*DATA*
↓
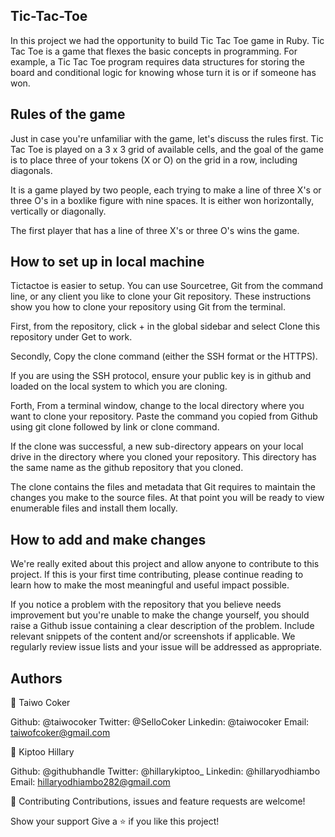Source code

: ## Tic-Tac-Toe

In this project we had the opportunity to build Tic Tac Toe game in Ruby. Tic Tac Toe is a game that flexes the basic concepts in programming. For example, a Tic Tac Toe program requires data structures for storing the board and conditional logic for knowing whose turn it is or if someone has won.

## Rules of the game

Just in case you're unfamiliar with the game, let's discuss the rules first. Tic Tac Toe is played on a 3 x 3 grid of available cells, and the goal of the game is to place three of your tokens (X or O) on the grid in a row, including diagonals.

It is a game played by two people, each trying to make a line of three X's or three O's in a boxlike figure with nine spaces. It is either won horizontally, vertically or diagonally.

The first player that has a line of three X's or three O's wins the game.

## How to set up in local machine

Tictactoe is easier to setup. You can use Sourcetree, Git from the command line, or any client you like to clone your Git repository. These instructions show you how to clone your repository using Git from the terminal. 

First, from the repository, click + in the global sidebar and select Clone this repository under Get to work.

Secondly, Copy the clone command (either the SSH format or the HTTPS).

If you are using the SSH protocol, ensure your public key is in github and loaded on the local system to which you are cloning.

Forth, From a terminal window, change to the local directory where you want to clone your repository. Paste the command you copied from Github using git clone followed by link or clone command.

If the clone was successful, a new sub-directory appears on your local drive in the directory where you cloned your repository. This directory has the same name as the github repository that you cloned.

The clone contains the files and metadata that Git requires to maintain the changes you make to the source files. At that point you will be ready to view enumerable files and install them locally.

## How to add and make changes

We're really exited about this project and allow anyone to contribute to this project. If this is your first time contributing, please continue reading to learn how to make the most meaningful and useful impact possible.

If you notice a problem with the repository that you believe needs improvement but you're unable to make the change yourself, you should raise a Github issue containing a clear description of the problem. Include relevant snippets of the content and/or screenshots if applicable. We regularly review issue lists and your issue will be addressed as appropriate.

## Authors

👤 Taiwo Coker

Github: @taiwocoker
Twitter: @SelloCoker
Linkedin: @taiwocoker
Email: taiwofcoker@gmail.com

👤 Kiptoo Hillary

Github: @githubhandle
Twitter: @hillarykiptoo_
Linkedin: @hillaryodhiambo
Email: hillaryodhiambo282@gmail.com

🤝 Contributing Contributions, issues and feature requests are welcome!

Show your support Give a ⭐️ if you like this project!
↑
↓
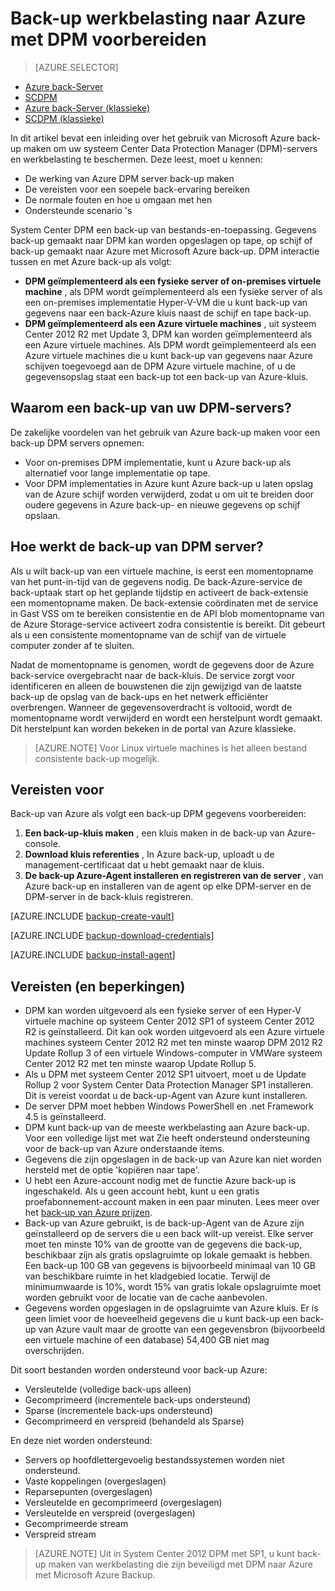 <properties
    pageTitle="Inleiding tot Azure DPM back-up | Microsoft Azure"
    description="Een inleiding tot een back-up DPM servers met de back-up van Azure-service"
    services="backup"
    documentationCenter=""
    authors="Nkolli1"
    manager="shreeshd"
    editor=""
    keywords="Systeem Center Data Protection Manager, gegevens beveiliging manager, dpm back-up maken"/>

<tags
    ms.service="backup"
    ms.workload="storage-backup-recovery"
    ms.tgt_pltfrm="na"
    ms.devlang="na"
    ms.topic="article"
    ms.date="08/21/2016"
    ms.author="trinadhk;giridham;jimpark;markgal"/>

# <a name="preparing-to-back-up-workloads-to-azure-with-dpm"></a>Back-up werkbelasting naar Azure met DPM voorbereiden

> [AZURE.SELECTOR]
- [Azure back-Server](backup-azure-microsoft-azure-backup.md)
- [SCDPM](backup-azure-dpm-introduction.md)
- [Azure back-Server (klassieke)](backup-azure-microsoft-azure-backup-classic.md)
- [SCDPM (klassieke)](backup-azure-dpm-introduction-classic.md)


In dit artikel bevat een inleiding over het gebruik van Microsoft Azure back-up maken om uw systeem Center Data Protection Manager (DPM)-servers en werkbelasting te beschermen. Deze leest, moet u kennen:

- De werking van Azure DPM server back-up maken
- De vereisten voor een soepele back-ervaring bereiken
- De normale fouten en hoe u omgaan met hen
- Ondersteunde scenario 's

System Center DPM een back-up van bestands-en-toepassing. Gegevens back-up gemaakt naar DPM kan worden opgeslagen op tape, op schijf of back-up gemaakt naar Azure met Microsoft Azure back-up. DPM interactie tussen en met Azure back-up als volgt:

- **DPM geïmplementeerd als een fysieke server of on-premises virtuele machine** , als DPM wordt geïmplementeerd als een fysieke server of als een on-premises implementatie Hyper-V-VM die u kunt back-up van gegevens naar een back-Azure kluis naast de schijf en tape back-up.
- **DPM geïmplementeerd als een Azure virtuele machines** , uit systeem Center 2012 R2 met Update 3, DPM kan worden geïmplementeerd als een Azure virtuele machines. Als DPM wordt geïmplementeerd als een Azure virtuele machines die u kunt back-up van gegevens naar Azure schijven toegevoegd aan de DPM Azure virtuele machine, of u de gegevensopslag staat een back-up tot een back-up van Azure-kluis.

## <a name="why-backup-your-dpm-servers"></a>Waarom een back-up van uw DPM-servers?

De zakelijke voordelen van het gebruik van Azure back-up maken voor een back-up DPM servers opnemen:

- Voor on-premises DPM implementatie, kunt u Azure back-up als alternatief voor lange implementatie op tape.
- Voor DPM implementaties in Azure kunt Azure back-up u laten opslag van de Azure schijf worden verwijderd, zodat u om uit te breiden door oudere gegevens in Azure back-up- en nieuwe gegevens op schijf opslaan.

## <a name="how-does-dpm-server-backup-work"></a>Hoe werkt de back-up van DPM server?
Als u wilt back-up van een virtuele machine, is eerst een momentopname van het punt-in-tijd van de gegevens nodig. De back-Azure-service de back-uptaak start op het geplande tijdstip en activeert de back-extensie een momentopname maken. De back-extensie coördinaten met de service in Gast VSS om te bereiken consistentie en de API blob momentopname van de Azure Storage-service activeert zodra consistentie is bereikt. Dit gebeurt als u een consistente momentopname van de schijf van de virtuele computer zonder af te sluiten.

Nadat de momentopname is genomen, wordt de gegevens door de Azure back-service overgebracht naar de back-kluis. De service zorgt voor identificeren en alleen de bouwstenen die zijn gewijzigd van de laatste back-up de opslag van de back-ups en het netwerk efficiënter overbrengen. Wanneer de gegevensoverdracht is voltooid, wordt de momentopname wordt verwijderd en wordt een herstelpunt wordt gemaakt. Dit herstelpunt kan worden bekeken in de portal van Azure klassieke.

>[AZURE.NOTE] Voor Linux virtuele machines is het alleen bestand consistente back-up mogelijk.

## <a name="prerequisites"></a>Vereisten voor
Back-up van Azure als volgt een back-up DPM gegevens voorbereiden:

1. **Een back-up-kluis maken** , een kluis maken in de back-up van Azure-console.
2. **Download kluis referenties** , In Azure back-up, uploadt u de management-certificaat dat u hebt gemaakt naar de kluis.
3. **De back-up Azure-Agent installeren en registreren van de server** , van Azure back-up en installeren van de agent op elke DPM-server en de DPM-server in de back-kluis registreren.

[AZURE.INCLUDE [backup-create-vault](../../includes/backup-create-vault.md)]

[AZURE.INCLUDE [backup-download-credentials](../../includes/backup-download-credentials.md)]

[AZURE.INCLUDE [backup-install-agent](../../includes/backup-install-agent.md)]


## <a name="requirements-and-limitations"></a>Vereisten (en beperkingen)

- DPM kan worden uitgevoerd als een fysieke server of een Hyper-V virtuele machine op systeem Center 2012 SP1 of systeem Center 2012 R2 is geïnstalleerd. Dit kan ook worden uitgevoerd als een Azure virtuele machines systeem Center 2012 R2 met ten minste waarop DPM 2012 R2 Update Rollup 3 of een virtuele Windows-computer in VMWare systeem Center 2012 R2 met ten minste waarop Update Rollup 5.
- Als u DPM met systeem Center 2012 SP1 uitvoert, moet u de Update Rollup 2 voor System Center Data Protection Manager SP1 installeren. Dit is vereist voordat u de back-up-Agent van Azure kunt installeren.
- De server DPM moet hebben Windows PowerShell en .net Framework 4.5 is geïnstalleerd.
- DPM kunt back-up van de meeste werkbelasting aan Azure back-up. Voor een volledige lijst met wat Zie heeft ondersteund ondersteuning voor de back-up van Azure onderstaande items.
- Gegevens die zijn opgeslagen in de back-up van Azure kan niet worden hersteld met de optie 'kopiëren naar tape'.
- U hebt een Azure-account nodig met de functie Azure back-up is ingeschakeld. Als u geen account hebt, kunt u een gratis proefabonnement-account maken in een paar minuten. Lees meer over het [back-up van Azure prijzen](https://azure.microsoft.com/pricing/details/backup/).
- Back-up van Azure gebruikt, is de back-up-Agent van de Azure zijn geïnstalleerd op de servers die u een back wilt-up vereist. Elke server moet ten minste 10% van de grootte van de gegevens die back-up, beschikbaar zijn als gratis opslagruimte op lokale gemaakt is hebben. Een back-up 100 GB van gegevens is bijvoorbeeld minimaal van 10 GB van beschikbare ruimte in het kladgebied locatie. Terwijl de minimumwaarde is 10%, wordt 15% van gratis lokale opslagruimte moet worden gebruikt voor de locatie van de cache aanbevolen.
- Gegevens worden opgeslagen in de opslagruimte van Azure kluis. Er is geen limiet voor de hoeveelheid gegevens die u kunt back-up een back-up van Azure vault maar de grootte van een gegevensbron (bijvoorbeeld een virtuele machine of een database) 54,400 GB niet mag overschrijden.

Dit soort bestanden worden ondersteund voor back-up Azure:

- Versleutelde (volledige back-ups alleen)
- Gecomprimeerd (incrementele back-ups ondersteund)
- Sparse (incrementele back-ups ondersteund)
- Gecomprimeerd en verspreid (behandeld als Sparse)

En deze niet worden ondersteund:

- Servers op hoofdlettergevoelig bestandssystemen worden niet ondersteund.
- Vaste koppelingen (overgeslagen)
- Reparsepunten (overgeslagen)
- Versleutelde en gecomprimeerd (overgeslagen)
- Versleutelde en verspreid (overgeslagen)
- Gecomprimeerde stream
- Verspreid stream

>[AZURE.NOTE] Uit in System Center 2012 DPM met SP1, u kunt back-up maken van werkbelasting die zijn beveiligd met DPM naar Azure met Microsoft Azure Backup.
↑
↓
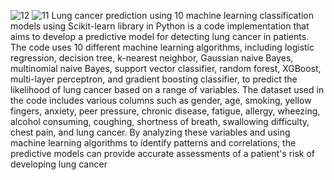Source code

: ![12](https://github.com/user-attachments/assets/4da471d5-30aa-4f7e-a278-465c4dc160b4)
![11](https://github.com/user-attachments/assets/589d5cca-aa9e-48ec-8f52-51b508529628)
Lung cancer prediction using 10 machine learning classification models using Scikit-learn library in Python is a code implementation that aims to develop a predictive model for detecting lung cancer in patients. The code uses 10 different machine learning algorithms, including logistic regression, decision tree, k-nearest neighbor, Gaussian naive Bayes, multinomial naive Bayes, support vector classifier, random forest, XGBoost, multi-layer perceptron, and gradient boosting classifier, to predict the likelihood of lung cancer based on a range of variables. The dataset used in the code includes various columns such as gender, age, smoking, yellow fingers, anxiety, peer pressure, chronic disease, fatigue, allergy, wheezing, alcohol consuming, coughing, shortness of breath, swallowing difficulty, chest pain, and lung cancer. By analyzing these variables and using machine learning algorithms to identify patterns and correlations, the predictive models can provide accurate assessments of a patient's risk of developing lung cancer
↑
*TASK DIRECTIONS*
The reply should consist solely of the lines above from the one that has "- De server" through the one that has "- Gegevens die", reproduced exactly.

*RESPONSE AREA*
- De server DPM moet hebben Windows PowerShell en .net Framework 4.5 is geïnstalleerd.
- DPM kunt back-up van de meeste werkbelasting aan Azure back-up. Voor een volledige lijst met wat Zie heeft ondersteund ondersteuning voor de back-up van Azure onderstaande items.
- Gegevens die zijn opgeslagen in de back-up van Azure kan niet worden hersteld met de optie 'kopiëren naar tape'.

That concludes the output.